(Bloomberg) -- A record-breaking spike in electricity prices is short-circuiting Singapore’s efforts to liberalize its power sector, in the latest sign that the global crisis is delivering a blow to both energy suppliers and their customers.
Electricity supplier iSwitch Energy will cease power retail operations on Nov. 11 due to “current electricity market conditions,” the company said on its website Wednesday. Existing customers will be transitioned to SP Group, Singapore’s state-owned power provider.
The surge in wholesale electricity prices is erasing profits for many independent retailers in Singapore, according to James Whistler, the global head of energy derivatives at Simpson Spence Young, which brokers electricity futures. “There is clearly a gas shortage that is causing issues, pipeline capacity is low and LNG supplies might not have been coming through either.”
Singapore is the latest victim of a global fuel shortage that has sent power prices rallying in the U.K. and triggered widespread electricity curtailments in China. Suppliers that aren’t hedged against the volatile price moves can end up having to buy energy at a much higher cost than they have sold to customers.
The threat to the industry is similar to what has been happening in the U.K., where several smaller energy providers have gone out of business as they struggle to cope with a rally in gas and power prices. Despite a shortage of gas, there is still enough to provide electricity to consumers in Singapore. ISwitch said that service wouldn’t be interrupted.

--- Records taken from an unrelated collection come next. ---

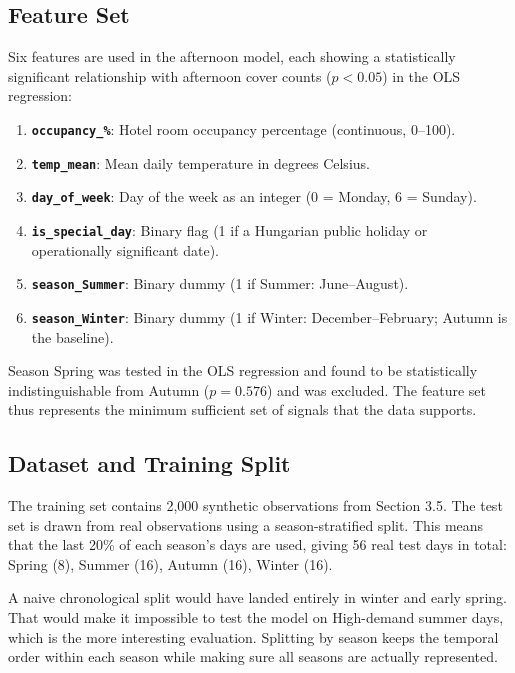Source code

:\documentclass[12pt,a4paper,oneside]{article}
\begin{document}
\subsection{Feature Set}

Six features are used in the afternoon model, each showing a statistically significant relationship with afternoon cover counts ($p < 0.05$) in the OLS regression:

\begin{enumerate}
    \item \textbf{\texttt{occupancy\_\%}}: Hotel room occupancy percentage (continuous, 0--100).
    \item \textbf{\texttt{temp\_mean}}: Mean daily temperature in degrees Celsius.
    \item \textbf{\texttt{day\_of\_week}}: Day of the week as an integer (0 = Monday, 6 = Sunday).
    \item \textbf{\texttt{is\_special\_day}}: Binary flag (1 if a Hungarian public holiday or operationally significant date).
    \item \textbf{\texttt{season\_Summer}}: Binary dummy (1 if Summer: June--August).
    \item \textbf{\texttt{season\_Winter}}: Binary dummy (1 if Winter: December--February; Autumn is the baseline).
\end{enumerate}

Season Spring was tested in the OLS regression and found to be statistically indistinguishable from Autumn ($p = 0.576$) and was excluded. The feature set thus represents the minimum sufficient set of signals that the data supports.

\subsection{Dataset and Training Split}

The training set contains 2,000 synthetic observations from Section 3.5. The test set is drawn from real observations using a season-stratified split. This means that the last 20\% of each season's days are used, giving 56 real test days in total: Spring (8), Summer (16), Autumn (16), Winter (16).

A naive chronological split would have landed entirely in winter and early spring. That would make it impossible to test the model on High-demand summer days, which is the more interesting evaluation. Splitting by season keeps the temporal order within each season while making sure all seasons are actually represented.
\end{document}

Nonetheless, the development complicates Singapore’s effort to liberalize its power sector in a bid to boost competition. From November 2018, the government allowed all consumers across Singapore to pick power providers, resulting in a proliferation of independent retailers to rival the state-run utility. The departure of smaller players will give consumers fewer choices and potentially higher monthly bills.
Singapore’s Ministry of Trade and Industry earlier this month advised households to conserve electricity as fuel prices have skyrocketed.

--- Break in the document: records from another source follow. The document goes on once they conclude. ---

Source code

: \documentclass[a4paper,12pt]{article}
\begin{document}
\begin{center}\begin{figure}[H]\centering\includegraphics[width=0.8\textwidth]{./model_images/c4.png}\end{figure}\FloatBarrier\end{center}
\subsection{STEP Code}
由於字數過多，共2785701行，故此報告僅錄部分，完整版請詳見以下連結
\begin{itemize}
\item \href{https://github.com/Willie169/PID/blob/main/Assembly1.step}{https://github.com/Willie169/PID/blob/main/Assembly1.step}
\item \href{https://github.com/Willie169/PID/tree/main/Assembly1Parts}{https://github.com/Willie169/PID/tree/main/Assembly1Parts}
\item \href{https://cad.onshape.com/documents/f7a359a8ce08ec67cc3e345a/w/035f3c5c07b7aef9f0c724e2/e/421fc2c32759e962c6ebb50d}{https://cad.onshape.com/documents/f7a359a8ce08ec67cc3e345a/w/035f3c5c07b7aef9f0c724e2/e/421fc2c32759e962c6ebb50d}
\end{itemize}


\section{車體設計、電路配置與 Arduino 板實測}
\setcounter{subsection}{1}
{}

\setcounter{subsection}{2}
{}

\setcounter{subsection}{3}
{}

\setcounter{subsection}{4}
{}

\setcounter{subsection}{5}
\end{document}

Grid operator SP Group and the Energy Market Authority, which oversees the power market, didn’t immediately respond to requests for comment.

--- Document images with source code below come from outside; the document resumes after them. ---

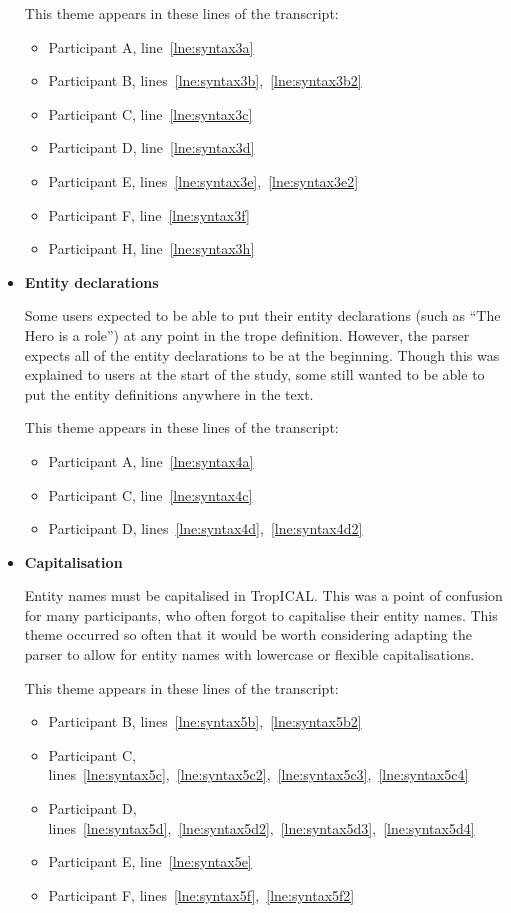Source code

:\documentclass[11pt]{report}
\newcommand{\lref}[1]{\hyperlink{llineno:#1}{\ref*{#1}}}
\begin{document}
\begin{itemize}
This theme appears in these lines of the transcript:

\begin{itemize}
\item Participant A, line~\lref{lne:syntax3a}
\item Participant B, lines~\lref{lne:syntax3b},~\lref{lne:syntax3b2}
\item Participant C, line~\lref{lne:syntax3c}
\item Participant D, line~\lref{lne:syntax3d}
\item Participant E, lines~\lref{lne:syntax3e},~\lref{lne:syntax3e2}
\item Participant F, line~\lref{lne:syntax3f}
\item Participant H, line~\lref{lne:syntax3h}
\end{itemize}

\item \textbf{Entity declarations}

Some users expected to be able to put their entity declarations (such as ``The
Hero is a role'') at any point in the trope definition. However, the parser
expects all of the entity declarations to be at the beginning. Though this was
explained to users at the start of the study, some still wanted to be able to
put the entity definitions anywhere in the text.

This theme appears in these lines of the transcript:

\begin{itemize}
\item Participant A, line~\lref{lne:syntax4a}
\item Participant C, line~\lref{lne:syntax4c}
\item Participant D, lines~\lref{lne:syntax4d},~\lref{lne:syntax4d2}
\end{itemize}
  
\item \textbf{Capitalisation}

Entity names must be capitalised in TropICAL. This was a point of confusion for
many participants, who often forgot to capitalise their entity names. This theme
occurred so often that it would be worth considering adapting the parser to
allow for entity names with lowercase or flexible capitalisations.

This theme appears in these lines of the transcript:

\begin{itemize}
\item Participant B, lines~\lref{lne:syntax5b},~\lref{lne:syntax5b2}
\item Participant C, lines~\lref{lne:syntax5c},~\lref{lne:syntax5c2},~\lref{lne:syntax5c3},~\lref{lne:syntax5c4}
\item Participant D, lines~\lref{lne:syntax5d},~\lref{lne:syntax5d2},~\lref{lne:syntax5d3},~\lref{lne:syntax5d4}
\item Participant E, line~\lref{lne:syntax5e}
\item Participant F, lines~\lref{lne:syntax5f},~\lref{lne:syntax5f2}
\end{itemize}
\end{itemize}
\end{document}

Singapore generates nearly all of its electricity with imported natural gas, either via pipeline or liquefied carrier. While spot prices for liquefied natural gas are trading at a record high, Singapore has been largely insulated from the rally due to its dependence on long-term contracts, which are primarily linked to the price of oil.
However, record-high LNG spot rates appear to have started boosting Singapore’s power futures contracts through the next year, according to SSY’s Whistler.
“It seems clear that based on where spot prices are, where the futures prices are trading, LNG benchmarking has made its way into Singapore,” he said. “That’s a shift from where I think Singapore thought they were.”